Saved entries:
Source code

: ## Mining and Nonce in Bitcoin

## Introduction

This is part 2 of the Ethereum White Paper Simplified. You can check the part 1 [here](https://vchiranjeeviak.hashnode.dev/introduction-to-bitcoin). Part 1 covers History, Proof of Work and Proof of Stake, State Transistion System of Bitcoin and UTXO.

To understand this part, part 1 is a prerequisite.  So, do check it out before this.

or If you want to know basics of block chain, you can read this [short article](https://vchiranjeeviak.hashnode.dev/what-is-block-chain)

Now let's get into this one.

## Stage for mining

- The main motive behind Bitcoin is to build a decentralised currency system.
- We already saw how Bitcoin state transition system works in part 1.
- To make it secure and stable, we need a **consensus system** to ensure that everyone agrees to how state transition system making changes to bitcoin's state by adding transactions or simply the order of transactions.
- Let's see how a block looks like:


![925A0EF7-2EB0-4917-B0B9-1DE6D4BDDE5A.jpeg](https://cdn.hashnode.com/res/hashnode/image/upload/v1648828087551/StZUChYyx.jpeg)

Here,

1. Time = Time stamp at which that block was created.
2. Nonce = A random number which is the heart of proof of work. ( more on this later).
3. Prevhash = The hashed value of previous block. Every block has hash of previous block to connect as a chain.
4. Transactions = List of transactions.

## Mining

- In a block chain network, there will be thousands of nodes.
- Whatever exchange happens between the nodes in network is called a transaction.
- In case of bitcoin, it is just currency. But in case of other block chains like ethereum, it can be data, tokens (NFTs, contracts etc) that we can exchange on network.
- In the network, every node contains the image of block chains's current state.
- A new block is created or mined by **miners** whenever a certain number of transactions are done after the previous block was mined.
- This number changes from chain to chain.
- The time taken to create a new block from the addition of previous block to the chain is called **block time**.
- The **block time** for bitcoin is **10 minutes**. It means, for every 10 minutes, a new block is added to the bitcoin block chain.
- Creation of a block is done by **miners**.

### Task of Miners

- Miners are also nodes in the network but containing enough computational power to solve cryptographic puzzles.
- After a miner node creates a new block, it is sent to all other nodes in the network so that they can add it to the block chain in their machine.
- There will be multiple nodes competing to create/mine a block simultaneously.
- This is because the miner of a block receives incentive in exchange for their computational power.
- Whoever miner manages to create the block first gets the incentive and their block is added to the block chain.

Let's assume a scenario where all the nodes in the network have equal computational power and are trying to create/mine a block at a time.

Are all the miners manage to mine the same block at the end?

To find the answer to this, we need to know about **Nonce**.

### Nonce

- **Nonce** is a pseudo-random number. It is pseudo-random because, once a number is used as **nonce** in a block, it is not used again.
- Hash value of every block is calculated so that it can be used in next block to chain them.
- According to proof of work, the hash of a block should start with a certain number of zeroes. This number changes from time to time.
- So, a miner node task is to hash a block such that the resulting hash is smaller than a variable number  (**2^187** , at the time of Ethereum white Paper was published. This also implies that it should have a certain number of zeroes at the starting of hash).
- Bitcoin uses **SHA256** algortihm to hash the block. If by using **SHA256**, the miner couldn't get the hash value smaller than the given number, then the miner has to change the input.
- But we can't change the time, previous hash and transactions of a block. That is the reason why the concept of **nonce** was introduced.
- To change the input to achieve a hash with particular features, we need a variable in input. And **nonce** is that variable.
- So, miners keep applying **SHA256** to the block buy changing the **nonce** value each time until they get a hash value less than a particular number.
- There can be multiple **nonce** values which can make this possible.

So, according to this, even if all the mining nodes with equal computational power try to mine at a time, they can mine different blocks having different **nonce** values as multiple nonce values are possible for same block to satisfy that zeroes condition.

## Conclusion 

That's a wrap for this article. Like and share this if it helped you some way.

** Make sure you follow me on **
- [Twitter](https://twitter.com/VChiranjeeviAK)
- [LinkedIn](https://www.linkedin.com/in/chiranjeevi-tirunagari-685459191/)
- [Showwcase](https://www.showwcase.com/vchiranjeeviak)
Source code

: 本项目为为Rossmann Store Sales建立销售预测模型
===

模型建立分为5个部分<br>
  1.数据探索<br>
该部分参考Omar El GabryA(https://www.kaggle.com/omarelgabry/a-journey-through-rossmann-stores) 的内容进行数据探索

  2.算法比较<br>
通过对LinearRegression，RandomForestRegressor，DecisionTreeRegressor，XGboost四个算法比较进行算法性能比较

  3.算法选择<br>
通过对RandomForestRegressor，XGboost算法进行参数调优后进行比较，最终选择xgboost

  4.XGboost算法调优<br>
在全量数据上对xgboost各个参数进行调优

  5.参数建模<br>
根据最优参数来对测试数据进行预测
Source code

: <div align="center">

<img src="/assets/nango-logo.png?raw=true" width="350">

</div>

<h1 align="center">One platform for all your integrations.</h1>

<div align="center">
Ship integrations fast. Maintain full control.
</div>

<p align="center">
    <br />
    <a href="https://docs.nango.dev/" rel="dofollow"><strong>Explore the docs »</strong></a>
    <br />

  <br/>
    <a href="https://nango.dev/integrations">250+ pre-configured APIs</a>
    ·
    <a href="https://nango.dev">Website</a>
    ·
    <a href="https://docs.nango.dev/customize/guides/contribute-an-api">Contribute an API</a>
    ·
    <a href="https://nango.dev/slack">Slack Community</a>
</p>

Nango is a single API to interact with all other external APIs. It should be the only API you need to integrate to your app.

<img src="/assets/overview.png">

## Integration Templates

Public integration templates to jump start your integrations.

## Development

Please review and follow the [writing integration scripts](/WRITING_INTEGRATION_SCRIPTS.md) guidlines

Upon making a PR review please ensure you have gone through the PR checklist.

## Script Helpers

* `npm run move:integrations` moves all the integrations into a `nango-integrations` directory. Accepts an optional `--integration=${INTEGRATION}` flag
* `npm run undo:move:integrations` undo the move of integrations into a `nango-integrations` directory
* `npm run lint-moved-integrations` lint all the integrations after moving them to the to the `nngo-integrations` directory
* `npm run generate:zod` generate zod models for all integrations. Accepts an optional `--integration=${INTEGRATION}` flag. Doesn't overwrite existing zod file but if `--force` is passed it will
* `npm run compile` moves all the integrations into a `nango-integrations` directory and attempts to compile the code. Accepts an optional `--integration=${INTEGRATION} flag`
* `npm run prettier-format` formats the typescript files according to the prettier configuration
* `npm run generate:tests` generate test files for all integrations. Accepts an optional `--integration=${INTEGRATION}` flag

#### [EXERCISE DESCRIPTION]
Repeat every entry exactly, please.

#### [FINISHED TASK]
Source code

: ## Mining and Nonce in Bitcoin

## Introduction

This is part 2 of the Ethereum White Paper Simplified. You can check the part 1 [here](https://vchiranjeeviak.hashnode.dev/introduction-to-bitcoin). Part 1 covers History, Proof of Work and Proof of Stake, State Transistion System of Bitcoin and UTXO.

To understand this part, part 1 is a prerequisite.  So, do check it out before this.

or If you want to know basics of block chain, you can read this [short article](https://vchiranjeeviak.hashnode.dev/what-is-block-chain)

Now let's get into this one.

## Stage for mining

- The main motive behind Bitcoin is to build a decentralised currency system.
- We already saw how Bitcoin state transition system works in part 1.
- To make it secure and stable, we need a **consensus system** to ensure that everyone agrees to how state transition system making changes to bitcoin's state by adding transactions or simply the order of transactions.
- Let's see how a block looks like:


![925A0EF7-2EB0-4917-B0B9-1DE6D4BDDE5A.jpeg](https://cdn.hashnode.com/res/hashnode/image/upload/v1648828087551/StZUChYyx.jpeg)

Here,

1. Time = Time stamp at which that block was created.
2. Nonce = A random number which is the heart of proof of work. ( more on this later).
3. Prevhash = The hashed value of previous block. Every block has hash of previous block to connect as a chain.
4. Transactions = List of transactions.

## Mining

- In a block chain network, there will be thousands of nodes.
- Whatever exchange happens between the nodes in network is called a transaction.
- In case of bitcoin, it is just currency. But in case of other block chains like ethereum, it can be data, tokens (NFTs, contracts etc) that we can exchange on network.
- In the network, every node contains the image of block chains's current state.
- A new block is created or mined by **miners** whenever a certain number of transactions are done after the previous block was mined.
- This number changes from chain to chain.
- The time taken to create a new block from the addition of previous block to the chain is called **block time**.
- The **block time** for bitcoin is **10 minutes**. It means, for every 10 minutes, a new block is added to the bitcoin block chain.
- Creation of a block is done by **miners**.

### Task of Miners

- Miners are also nodes in the network but containing enough computational power to solve cryptographic puzzles.
- After a miner node creates a new block, it is sent to all other nodes in the network so that they can add it to the block chain in their machine.
- There will be multiple nodes competing to create/mine a block simultaneously.
- This is because the miner of a block receives incentive in exchange for their computational power.
- Whoever miner manages to create the block first gets the incentive and their block is added to the block chain.

Let's assume a scenario where all the nodes in the network have equal computational power and are trying to create/mine a block at a time.

Are all the miners manage to mine the same block at the end?

To find the answer to this, we need to know about **Nonce**.

### Nonce

- **Nonce** is a pseudo-random number. It is pseudo-random because, once a number is used as **nonce** in a block, it is not used again.
- Hash value of every block is calculated so that it can be used in next block to chain them.
- According to proof of work, the hash of a block should start with a certain number of zeroes. This number changes from time to time.
- So, a miner node task is to hash a block such that the resulting hash is smaller than a variable number  (**2^187** , at the time of Ethereum white Paper was published. This also implies that it should have a certain number of zeroes at the starting of hash).
- Bitcoin uses **SHA256** algortihm to hash the block. If by using **SHA256**, the miner couldn't get the hash value smaller than the given number, then the miner has to change the input.
- But we can't change the time, previous hash and transactions of a block. That is the reason why the concept of **nonce** was introduced.
- To change the input to achieve a hash with particular features, we need a variable in input. And **nonce** is that variable.
- So, miners keep applying **SHA256** to the block buy changing the **nonce** value each time until they get a hash value less than a particular number.
- There can be multiple **nonce** values which can make this possible.

So, according to this, even if all the mining nodes with equal computational power try to mine at a time, they can mine different blocks having different **nonce** values as multiple nonce values are possible for same block to satisfy that zeroes condition.

## Conclusion 

That's a wrap for this article. Like and share this if it helped you some way.

** Make sure you follow me on **
- [Twitter](https://twitter.com/VChiranjeeviAK)
- [LinkedIn](https://www.linkedin.com/in/chiranjeevi-tirunagari-685459191/)
- [Showwcase](https://www.showwcase.com/vchiranjeeviak)
Source code

: 本项目为为Rossmann Store Sales建立销售预测模型
===

模型建立分为5个部分<br>
  1.数据探索<br>
该部分参考Omar El GabryA(https://www.kaggle.com/omarelgabry/a-journey-through-rossmann-stores) 的内容进行数据探索

  2.算法比较<br>
通过对LinearRegression，RandomForestRegressor，DecisionTreeRegressor，XGboost四个算法比较进行算法性能比较

  3.算法选择<br>
通过对RandomForestRegressor，XGboost算法进行参数调优后进行比较，最终选择xgboost

  4.XGboost算法调优<br>
在全量数据上对xgboost各个参数进行调优

  5.参数建模<br>
根据最优参数来对测试数据进行预测
Source code

: <div align="center">

<img src="/assets/nango-logo.png?raw=true" width="350">

</div>

<h1 align="center">One platform for all your integrations.</h1>

<div align="center">
Ship integrations fast. Maintain full control.
</div>

<p align="center">
    <br />
    <a href="https://docs.nango.dev/" rel="dofollow"><strong>Explore the docs »</strong></a>
    <br />

  <br/>
    <a href="https://nango.dev/integrations">250+ pre-configured APIs</a>
    ·
    <a href="https://nango.dev">Website</a>
    ·
    <a href="https://docs.nango.dev/customize/guides/contribute-an-api">Contribute an API</a>
    ·
    <a href="https://nango.dev/slack">Slack Community</a>
</p>

Nango is a single API to interact with all other external APIs. It should be the only API you need to integrate to your app.

<img src="/assets/overview.png">

## Integration Templates

Public integration templates to jump start your integrations.

## Development

Please review and follow the [writing integration scripts](/WRITING_INTEGRATION_SCRIPTS.md) guidlines

Upon making a PR review please ensure you have gone through the PR checklist.

## Script Helpers

* `npm run move:integrations` moves all the integrations into a `nango-integrations` directory. Accepts an optional `--integration=${INTEGRATION}` flag
* `npm run undo:move:integrations` undo the move of integrations into a `nango-integrations` directory
* `npm run lint-moved-integrations` lint all the integrations after moving them to the to the `nngo-integrations` directory
* `npm run generate:zod` generate zod models for all integrations. Accepts an optional `--integration=${INTEGRATION}` flag. Doesn't overwrite existing zod file but if `--force` is passed it will
* `npm run compile` moves all the integrations into a `nango-integrations` directory and attempts to compile the code. Accepts an optional `--integration=${INTEGRATION} flag`
* `npm run prettier-format` formats the typescript files according to the prettier configuration
* `npm run generate:tests` generate test files for all integrations. Accepts an optional `--integration=${INTEGRATION}` flag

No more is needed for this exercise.